Date : 11 May 2017
Speaker: Claire Gardent, CNRS/LORIA, Nancy
Place: Google, Zuirch
Title: Creating Benchmarks for Natural Language Generation Micro-planners The WebNLG Challenge
Joint work with Anastasia Shimorina (CNRS/LORIA, Nancy), Shashi Narayan (School of Informatics, University of Edinburgh) and Laura Perez-Beltrachini (School of Informatics, University of Edinburgh)
In Natural Language Generation, micro-planning focuses on modeling the complex interactions arising between lexicalisation, sentence segmentation, surface realisation, aggregation and referringexpression generation.
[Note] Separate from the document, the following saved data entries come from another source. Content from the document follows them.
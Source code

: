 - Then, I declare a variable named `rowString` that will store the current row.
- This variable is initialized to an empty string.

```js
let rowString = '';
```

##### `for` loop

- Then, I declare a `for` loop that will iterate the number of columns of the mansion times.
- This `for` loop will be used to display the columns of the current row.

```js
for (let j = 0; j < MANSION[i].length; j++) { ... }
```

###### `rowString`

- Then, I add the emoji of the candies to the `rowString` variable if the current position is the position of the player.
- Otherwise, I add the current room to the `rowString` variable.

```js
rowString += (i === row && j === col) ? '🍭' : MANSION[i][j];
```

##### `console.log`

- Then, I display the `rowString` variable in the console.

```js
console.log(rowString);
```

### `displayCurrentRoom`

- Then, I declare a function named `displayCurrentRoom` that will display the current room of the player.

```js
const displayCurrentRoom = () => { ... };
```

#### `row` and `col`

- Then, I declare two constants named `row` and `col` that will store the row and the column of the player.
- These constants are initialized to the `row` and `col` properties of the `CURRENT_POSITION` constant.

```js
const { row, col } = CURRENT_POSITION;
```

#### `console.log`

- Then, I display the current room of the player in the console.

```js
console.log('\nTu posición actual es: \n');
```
In my talk, I will introduce a novel framework for semi-automatically creating data-to-text corpora from RDF datasets which can be used (i) to train RDF verbalisers and (ii) to benchmark micro-planners. This framework combines a content selection method designed to automatically select from existing RDF knowledge bases data units that can serve as input for generation with a crowdsourcing methodology for associating these data units with high quality texts verbalising their content.
I will present a dataset created by applying this framework to DBpedia data, compare it with existing datasets and argue that, because our framework pairs data of varying size and shape with texts ranging from simple clauses to short texts, a dataset created using this framework provides a challenging benchmark for microplanning.
To encourage researchers to take up this challenge, we made available a dataset of 21,855 data/text pairs created using this framework in the context of the WebNLG shared task.